CHERI refers to Capability Hardware Enhanced RISC Instructions, an Instruction-Set Architecture (ISA) extension that implements a hybrid capability-system model providing fine-grained memory protection and scalable software compartmentalisation within processes. CHERI capabilities are a new hardware data type intended to support the robust and secure implementation of pointers. Capabilities hold a virtual address as well as metadata describing the memory resources referenced by the pointer (bounds, permissions, ...) and also a 1-bit tag that protects the pointer itself (integrity, valid provenance, ...). The architecture (and hence hardware) protects pointers in registers and memory, controlling their manipulation (e.g., enforcing monotonicity on bounds modifications), ensuring only authorized use (e.g., dereference within bounds), and also their in-memory integrity (e.g., detecting pointer corruption or injection).
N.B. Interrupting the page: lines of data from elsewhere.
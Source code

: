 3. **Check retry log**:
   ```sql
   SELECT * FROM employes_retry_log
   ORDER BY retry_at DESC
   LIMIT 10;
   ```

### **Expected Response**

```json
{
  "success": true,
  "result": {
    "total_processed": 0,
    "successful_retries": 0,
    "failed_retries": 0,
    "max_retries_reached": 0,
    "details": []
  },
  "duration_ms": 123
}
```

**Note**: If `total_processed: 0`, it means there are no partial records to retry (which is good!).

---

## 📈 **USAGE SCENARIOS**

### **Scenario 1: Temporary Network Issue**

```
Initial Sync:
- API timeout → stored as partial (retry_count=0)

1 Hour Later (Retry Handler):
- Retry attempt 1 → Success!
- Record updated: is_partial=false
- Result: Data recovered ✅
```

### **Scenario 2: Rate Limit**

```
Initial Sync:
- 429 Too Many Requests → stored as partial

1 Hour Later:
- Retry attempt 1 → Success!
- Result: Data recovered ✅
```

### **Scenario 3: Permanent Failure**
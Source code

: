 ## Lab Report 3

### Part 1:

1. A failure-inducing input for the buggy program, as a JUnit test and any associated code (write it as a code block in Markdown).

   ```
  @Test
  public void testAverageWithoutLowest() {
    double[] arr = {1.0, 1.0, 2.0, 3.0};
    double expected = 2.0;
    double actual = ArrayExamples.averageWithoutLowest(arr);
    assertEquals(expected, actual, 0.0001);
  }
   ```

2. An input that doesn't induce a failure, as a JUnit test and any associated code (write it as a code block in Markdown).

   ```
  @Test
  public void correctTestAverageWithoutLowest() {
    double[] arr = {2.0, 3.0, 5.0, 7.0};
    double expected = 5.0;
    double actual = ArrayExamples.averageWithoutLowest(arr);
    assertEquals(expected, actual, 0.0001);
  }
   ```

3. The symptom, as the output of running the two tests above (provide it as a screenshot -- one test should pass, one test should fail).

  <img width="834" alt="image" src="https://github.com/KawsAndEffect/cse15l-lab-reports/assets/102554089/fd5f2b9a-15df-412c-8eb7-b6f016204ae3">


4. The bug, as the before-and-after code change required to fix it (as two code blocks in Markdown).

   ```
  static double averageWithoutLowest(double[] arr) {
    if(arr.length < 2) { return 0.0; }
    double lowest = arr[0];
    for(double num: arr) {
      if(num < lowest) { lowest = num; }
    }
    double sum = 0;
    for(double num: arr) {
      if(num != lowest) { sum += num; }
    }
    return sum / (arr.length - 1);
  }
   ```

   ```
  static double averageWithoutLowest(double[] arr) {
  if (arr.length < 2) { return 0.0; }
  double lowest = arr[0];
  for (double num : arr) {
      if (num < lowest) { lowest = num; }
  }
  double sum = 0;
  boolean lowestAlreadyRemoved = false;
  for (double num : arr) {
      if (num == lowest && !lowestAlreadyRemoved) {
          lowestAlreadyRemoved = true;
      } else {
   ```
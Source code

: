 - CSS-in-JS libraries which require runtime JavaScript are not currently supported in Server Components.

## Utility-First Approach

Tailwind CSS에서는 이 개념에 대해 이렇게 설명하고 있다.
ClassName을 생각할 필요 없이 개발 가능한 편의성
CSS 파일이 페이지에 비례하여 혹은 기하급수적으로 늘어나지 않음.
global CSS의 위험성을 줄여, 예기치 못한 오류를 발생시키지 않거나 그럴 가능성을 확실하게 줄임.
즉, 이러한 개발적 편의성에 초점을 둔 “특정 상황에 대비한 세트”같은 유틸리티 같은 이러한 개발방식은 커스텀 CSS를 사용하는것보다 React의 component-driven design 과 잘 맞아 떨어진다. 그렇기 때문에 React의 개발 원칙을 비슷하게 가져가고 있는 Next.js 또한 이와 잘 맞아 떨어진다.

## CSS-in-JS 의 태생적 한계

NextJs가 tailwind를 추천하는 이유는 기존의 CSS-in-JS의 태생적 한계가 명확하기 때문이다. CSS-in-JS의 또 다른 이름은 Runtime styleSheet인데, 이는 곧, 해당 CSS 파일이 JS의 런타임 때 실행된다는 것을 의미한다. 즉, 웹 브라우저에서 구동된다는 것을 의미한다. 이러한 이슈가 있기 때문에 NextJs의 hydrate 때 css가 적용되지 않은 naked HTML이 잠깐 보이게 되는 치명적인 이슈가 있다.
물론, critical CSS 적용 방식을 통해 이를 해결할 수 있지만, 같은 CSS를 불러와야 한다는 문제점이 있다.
Policies are expressed by the software (OS, compiler, language runtime, and application) and enforced by the hardware.

CHERI capabilities are a low-level primitive usable for many purposes. We employ them in implementing pointer protection and fine-grained memory protection for the C and C++ programming languages, for safe inter-language interoperability, and also for scalable fine-grained software compartmentalization. CHERI is targeted by the compiler and used to represent programming-language level protection properties, in contrast to conventional memory management units (MMUs) that are used to construct page-based virtual memory by operating systems. In CHERI, the capability coprocessor and MMU live side by side, hence being a hybrid model, providing strong protection guarantees while allowing significant compatibility with current software at both binary and source-code levels -- a technique inspired by our earlier work on Capsicum, a hybrid capability-system model for UNIX.

CHERI also refers to our prototype implementation of the ISA, embodied in a capability coprocessor in the BERI implementation. We have released the BERI source code, along with adaptations of the FreeBSD operating system (CheriBSD) and LLVM compiler suite (CHERI Clang/LLVM). We have also adapted tools such as the GDB debugger and LLVM linker (LLD) to support conventional software development. Please see our hardware downloads and software downloads pages for more information. Research into BERI and CHERI has primarily been supported by DARPA and Google, but we've also had PhD students and postdocs supported by ARM, HP, EPSRC, and other government and industrial sponsors -- we are very grateful to all of these sponsors, without whom this work could not have been done!

What is a hybrid capability system?

Capabilities are unforgeable tokens of authority that may be passed from subject to subject (delegated) granting rights to objects; typically, capabilites incorporate both a reference to an object and a mask of permissions reflecting possible operations or methods on the object. Conventional capability systems constrain executing code such that executing code can access only objects as permitted via capabilities; this limitation might be enforced by constraints imposed by an ISA, operating-system API, programming language, network protocol, or even by static or dynamic limits imposed on a program using code analysis or transformation. Microkernels (such as seL4) often implement capability systems as their fundamental security model as the model provides a strong mechanism on which many different policies can be implemented.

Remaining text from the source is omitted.